Friday was the deadline for the mine owner, Imperial Metals, to file a detailed action plan outlining its cleanup strategies.

That plan will be made public after it is reviewed by the Ministry of Environment, the government said Friday. The breach, which is currently under investigation, sent a torrent of mineral-laden silt and water into nearby lakes and streams and raised questions about the safety of other tailings dams in the province.

The company’s plan is expected to outline what steps it will take to prevent more tailings from seeping into area waterways.

A drinking-water ban put in place after the breach has been largely rescinded, but a ‘do not use’ advisory remains in place for the impact zone directly affected by the breach, including Polley Lake, Hazeltine Creek and and the area within 100 metres of the spot where Hazeltine Creek runs into Quesnel Lake.

Water samples taken from Quesnel Lake near the mouth of Hazeltine Creek have met provincial and federal drinking-water guidelines.

The province this week said there would be an independent investigation into the Mount Polley incident, as well as inspections at other tailings ponds around the province.

During hearings for the proposed Site C hydroelectric facility held earlier this year, a government employee told the proceeding there is an average of one dam failure a year in the province but that most of those failures occur at small, ‘low consequence’ projects – those considered to pose less risk to people, structures or the environment if they fail.

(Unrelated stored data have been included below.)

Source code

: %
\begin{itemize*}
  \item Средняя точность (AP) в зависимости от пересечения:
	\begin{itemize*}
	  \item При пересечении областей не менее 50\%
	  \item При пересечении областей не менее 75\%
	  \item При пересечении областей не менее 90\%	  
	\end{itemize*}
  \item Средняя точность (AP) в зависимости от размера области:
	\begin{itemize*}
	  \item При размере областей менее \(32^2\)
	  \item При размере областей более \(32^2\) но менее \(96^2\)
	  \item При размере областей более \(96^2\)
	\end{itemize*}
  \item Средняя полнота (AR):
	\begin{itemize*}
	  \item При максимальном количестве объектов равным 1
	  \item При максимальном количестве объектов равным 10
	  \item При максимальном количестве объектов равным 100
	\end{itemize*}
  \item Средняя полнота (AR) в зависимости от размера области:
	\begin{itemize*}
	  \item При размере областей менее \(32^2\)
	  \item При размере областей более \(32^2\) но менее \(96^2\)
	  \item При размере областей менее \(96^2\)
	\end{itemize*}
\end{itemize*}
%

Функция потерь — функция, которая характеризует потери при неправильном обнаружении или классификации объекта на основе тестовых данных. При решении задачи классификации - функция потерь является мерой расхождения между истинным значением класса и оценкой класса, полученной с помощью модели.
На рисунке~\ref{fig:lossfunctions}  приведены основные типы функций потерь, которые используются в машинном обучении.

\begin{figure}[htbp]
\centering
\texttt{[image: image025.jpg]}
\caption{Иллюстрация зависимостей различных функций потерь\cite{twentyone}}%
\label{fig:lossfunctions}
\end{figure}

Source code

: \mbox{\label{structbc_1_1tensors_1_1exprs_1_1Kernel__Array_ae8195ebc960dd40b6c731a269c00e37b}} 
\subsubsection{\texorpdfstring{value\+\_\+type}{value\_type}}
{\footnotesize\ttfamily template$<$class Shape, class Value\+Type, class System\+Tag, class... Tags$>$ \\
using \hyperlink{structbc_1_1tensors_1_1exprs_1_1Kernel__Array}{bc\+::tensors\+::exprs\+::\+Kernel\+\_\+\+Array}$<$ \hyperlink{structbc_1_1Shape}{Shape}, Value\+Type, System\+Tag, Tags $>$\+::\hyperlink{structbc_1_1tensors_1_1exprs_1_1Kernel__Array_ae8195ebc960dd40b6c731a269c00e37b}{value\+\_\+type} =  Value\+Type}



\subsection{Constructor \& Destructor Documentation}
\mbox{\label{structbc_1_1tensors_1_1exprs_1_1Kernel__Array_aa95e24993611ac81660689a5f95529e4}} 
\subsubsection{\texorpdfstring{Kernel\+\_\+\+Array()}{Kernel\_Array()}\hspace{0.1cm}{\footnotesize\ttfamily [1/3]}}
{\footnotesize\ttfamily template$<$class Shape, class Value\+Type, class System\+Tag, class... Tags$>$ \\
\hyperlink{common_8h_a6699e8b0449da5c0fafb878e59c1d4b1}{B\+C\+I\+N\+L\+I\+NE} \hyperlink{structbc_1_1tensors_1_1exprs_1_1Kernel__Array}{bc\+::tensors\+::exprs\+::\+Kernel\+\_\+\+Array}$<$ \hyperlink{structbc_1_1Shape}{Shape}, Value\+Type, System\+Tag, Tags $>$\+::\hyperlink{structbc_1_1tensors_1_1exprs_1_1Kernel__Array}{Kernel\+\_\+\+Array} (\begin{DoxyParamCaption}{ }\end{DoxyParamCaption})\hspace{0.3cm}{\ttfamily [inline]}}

“I think surprisingly to most folks, on average, we get about one dam failure a year in B.C., but most of these are very, very low consequence and they probably don’t even make the papers, so most people are not aware of them,” Glen Davidson, of B.C.’s Ministry of Forests, Lands and Natural Resources Operations, said at proceedings held in Fort St. John on January 13.

A transcript of the proceedings was obtained through a Freedom of Information request.